Konten [Tampil]
10 Alasan Harus Coba Bisnis Tour and Travel & Caranya!
Setiap usaha memiliki peluang dan alasan kuat untuk dipilih sebagai usaha utama agar sukses dalam usaha tersebut, termasuk dalam memulai bisnis tour and travel. Langkah penting yang diambil selalu membutuhkan pertimbangan yang matang dengan memikirkan keunggulan dan kesulitan (masalah-masalah) yang akan muncul pada bisnis tersebut. Pertimbangan dan alasan ini yang menjadi dasar seseorang yakin untuk memilih dan menentukan langkah penting.
Peluang untuk memulai bisnis tour and travel sangat tinggi karena banyak tempat wisata menarik yang bisa dijadikan destinasi, seperti laut, gunung, pantai, pagelaran acara, peninggalan sejarah, atraksi dan lainnya. Di Indonesia sendiri saja list lokasi sudah sangat panjang, apalagi jika ditambah dengan luar negeri. Selain itu, hal tersebut didukung dengan meningkatnya kebutuhan manusia akan wisata, terutama saat hari libur. Jika dulu liburan dan berwisata adalah kebutuhan tersier, sekarang tidak lagi, bahkan sudah menjadi kebutuhan primer untuk sebagian orang.
Ketika memulai sesuatu tentu pasti ada risiko yang harus ditanggung. Tapi jika tidak memulainya segera dan ragu-ragu, semua impian hanyalah angan dan tidak pernah terwujud. Ada pertimbangan dan risiko yang harus dihadapi, tapi keuntungan menggeluti bisnis tour and travel sangat besar. Apa saja alasan Anda memilih bisnis ini? Jawaban dapat kita ketahui dalam beberapa poin berikut ini.
Apa Itu Bisnis Tour Dan Travel?
Apa itu bisnis tour and travel? mengapa penawaran jasa tour adalah usaha yang menjanjikan? cakupan bisnis ini luas karena tidak hanya menyediakan penginapan dan tour guide tapi juga termasuk layanan makanan, restoran, transportasi, hotel, perjalanan bisnis, fotografi, kemah, kegiatan liburan dan lainnya. Wisatawan yang berkunjung juga tidak hanya dari dalam negeri, tapi juga ada wisatawan mancanegara.

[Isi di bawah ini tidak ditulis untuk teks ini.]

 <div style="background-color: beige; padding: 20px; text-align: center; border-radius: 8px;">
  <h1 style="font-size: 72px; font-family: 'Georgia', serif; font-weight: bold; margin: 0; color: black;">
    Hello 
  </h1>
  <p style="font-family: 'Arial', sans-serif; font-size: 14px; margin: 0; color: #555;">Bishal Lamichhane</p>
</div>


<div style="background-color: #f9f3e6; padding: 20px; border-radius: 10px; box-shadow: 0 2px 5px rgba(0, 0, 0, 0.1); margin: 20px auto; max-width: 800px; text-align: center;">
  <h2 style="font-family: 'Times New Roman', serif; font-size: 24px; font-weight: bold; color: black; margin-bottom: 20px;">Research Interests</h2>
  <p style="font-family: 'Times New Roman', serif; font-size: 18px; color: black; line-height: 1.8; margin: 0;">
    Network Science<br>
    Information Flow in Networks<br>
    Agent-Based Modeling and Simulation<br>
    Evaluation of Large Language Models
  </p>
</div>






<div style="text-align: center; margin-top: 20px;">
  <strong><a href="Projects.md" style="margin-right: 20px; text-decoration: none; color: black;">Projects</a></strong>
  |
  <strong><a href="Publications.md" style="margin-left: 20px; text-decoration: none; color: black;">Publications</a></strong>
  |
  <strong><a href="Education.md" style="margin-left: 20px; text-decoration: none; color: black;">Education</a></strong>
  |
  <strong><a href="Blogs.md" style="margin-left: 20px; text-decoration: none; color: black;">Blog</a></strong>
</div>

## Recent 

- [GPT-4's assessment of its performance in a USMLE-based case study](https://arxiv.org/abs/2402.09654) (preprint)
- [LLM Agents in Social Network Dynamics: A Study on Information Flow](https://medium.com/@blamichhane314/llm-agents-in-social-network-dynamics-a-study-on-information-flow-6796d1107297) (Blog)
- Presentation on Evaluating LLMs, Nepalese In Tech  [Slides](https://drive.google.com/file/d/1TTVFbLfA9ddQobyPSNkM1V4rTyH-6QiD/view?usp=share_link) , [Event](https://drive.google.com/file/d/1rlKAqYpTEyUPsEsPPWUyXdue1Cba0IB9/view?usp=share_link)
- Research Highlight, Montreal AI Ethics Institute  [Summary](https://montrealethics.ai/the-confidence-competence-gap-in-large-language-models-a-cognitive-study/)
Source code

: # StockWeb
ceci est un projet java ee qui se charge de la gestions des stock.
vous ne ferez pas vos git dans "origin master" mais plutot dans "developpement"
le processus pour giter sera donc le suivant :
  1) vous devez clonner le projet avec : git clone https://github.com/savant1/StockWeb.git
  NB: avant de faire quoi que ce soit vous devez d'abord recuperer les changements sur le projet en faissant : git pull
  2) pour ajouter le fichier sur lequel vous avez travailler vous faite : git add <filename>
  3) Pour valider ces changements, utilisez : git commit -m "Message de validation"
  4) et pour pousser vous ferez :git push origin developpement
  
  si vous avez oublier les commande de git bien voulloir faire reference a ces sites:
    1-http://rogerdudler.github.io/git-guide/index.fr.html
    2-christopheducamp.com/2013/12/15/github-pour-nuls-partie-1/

Hal tersebut tentu membuat usaha tour & travel berpotensi besar.
Selain itu dalam memulai bisnis agen travel juga tidak memerlukan modal yang besar. Anda bisa merintisnya dari kecil. Jangan lupa untuk terus berinovasi dan beradaptasi. Apalagi sudah beberapa tahun ini kita mengalami pandemi dan belum lama lokasi wisata mulai bertumbuh lagi seperti sebelumnya. Hal tersebut membuat banyak sekali orang pergi liburan setelah suntuk bertahun-tahun hanya di rumah.
Bagaimana Memulai Usaha Travel?
Apa anda suka traveling, suka membantu orang dan sering membuat perencanaan yang detail? Nah, menggeluti bisnis tour and travel bisa jadi pilihan tepat. Ketika membangun bisnis wisata tentu anda perlu persiapan matang agar usaha berjalan dengan lancar. Di bawah ini ada cara memulai usaha travel, yaitu
1. Pilih Niche Market
Hal pertama yang harus dilakukan ketika memulai bisnis tour and travel adalah memilih niche market. Jika anda baru terjun ke dunia bisnis ini, sebaiknya memiliki target pasar yang spesifik. Mengambil semua jenis hal yang berkaitan dengan travel, bukanlah hal yang bijak. Karena anda akan mendapat saingan yang berat.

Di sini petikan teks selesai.